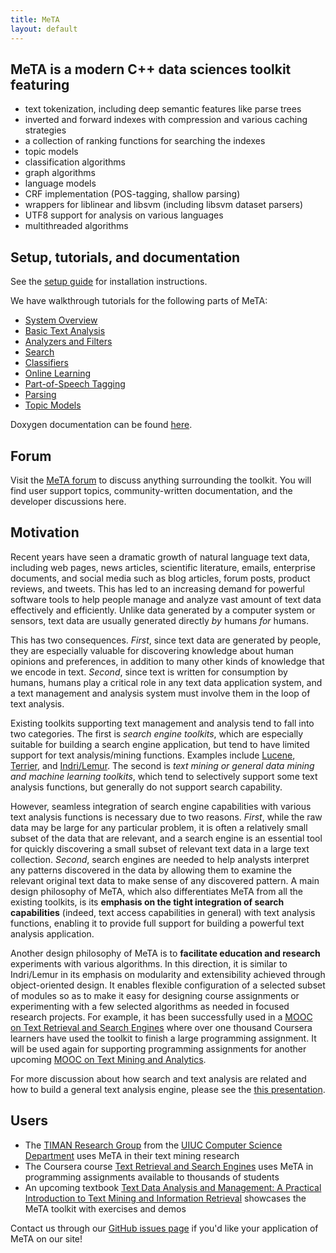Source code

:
 ```yaml
---
title: MeTA
layout: default
---
```


## MeTA is a modern C++ data sciences toolkit featuring

 - text tokenization, including deep semantic features like parse trees
 - inverted and forward indexes with compression and various caching strategies
 - a collection of ranking functions for searching the indexes
 - topic models
 - classification algorithms
 - graph algorithms
 - language models
 - CRF implementation (POS-tagging, shallow parsing)
 - wrappers for liblinear and libsvm (including libsvm dataset parsers)
 - UTF8 support for analysis on various languages
 - multithreaded algorithms

## Setup, tutorials, and documentation

See the [setup guide]({{site.baseurl}}/setup-guide.html) for installation
instructions.

We have walkthrough tutorials for the following parts of MeTA:

 - [System Overview]({{site.baseurl}}/overview-tutorial.html)
 - [Basic Text Analysis]({{site.baseurl}}/profile-tutorial.html)
 - [Analyzers and Filters]({{site.baseurl}}/analyzers-filters-tutorial.html)
 - [Search]({{site.baseurl}}/search-tutorial.html)
 - [Classifiers]({{site.baseurl}}/classify-tutorial.html)
 - [Online Learning]({{site.baseurl}}/online-learning.html)
 - [Part-of-Speech Tagging]({{site.baseurl}}/pos-tagging-tutorial.html)
 - [Parsing]({{site.baseurl}}/parsing-tutorial.html)
 - [Topic Models]({{site.baseurl}}/topic-models-tutorial.html)

Doxygen documentation can be found
[here]({{site.baseurl}}/doxygen/namespaces.html).

## Forum

Visit the [MeTA forum](https://forum.meta-toolkit.org/) to discuss anything
surrounding the toolkit. You will find user support topics, community-written
documentation, and the developer discussions here.

## Motivation

Recent years have seen a dramatic growth of natural language text data,
including web pages, news articles, scientific literature, emails, enterprise
documents, and social media such as blog articles, forum posts, product reviews,
and tweets. This has led to an increasing demand for powerful software tools to
help people manage and analyze vast amount of text data effectively and
efficiently. Unlike data generated by a computer system or sensors, text data
are usually generated directly *by* humans *for* humans.

This has two consequences. *First*, since text data are generated by people,
they are especially valuable for discovering knowledge about human opinions and
preferences, in addition to many other kinds of knowledge that we encode in
text. *Second*, since text is written for consumption by humans, humans play a
critical role in any text data application system, and a text management and
analysis system must involve them in the loop of text analysis.

Existing toolkits supporting text management and analysis tend to fall into two
categories. The first is *search engine toolkits*, which are especially suitable
for building a search engine application, but tend to have limited support for
text analysis/mining functions.  Examples include
[Lucene](https://lucene.apache.org/), [Terrier](http://terrier.org/), and
[Indri/Lemur](http://www.lemurproject.org/). The second is *text mining or
general data mining and machine learning toolkits*, which tend to
selectively support some text analysis functions, but generally do not
support search capability.

However, seamless integration of search engine capabilities with various text
analysis functions is necessary due to two reasons. *First*, while the raw data
may be large for any particular problem, it is often a relatively small subset
of the data that are relevant, and a search engine is an essential tool for
quickly discovering a small subset of relevant text data in a large text
collection. *Second*, search engines are needed to help analysts interpret any
patterns discovered in the data by allowing them to examine the relevant
original text data to make sense of any discovered pattern. A main design
philosophy of MeTA, which also differentiates MeTA from all the existing
toolkits, is its **emphasis on the tight integration of search capabilities**
(indeed, text access capabilities in general) with text analysis functions,
enabling it to provide full support for building a powerful text analysis
application.

Another design philosophy of MeTA is to **facilitate education and research**
experiments with various algorithms. In this direction, it is similar to
Indri/Lemur in its emphasis on modularity and extensibility achieved through
object-oriented design. It enables flexible configuration of a selected subset
of modules so as to make it easy for designing course assignments or
experimenting with a few selected algorithms as needed in focused research
projects. For example, it has been successfully used in a [MOOC on Text
Retrieval and Search Engines](https://class.coursera.org/textretrieval-001)
where over one thousand Coursera learners have used the toolkit to finish a
large programming assignment. It will be used again for supporting programming
assignments for another upcoming [MOOC on Text Mining and
Analytics](https://www.coursera.org/course/textanalytics).

For more discussion about how search and text analysis are related and how to
build a general text analysis engine, please see the [this
presentation](sigir-keynote-zhai.pdf).

## Users

 - The [TIMAN Research Group](http://sifaka.cs.uiuc.edu/ir/) from the [UIUC
   Computer Science Department](http://cs.illinois.edu/) uses MeTA in their text
   mining research
 - The Coursera course [Text Retrieval and Search
   Engines](https://www.coursera.org/course/textretrieval) uses MeTA in
   programming assignments available to thousands of students
 - An upcoming textbook [Text Data Analysis and Management: A Practical
   Introduction to Text Mining and Information
   Retrieval](https://github.com/smassung/text-data-book-comments) showcases the
   MeTA toolkit with exercises and demos

Contact us through our [GitHub issues
page](https://github.com/meta-toolkit/meta/issues) if you'd like your
application of MeTA on our site!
-------
Give the lines again word for word, from the start of the records to the line holding "## Setup, tutorials, and documentation", both included, and leave out any picture.

Source code

:
 ```yaml
---
title: MeTA
layout: default
---
```


## MeTA is a modern C++ data sciences toolkit featuring

 - text tokenization, including deep semantic features like parse trees
 - inverted and forward indexes with compression and various caching strategies
 - a collection of ranking functions for searching the indexes
 - topic models
 - classification algorithms
 - graph algorithms
 - language models
 - CRF implementation (POS-tagging, shallow parsing)
 - wrappers for liblinear and libsvm (including libsvm dataset parsers)
 - UTF8 support for analysis on various languages
 - multithreaded algorithms

## Setup, tutorials, and documentation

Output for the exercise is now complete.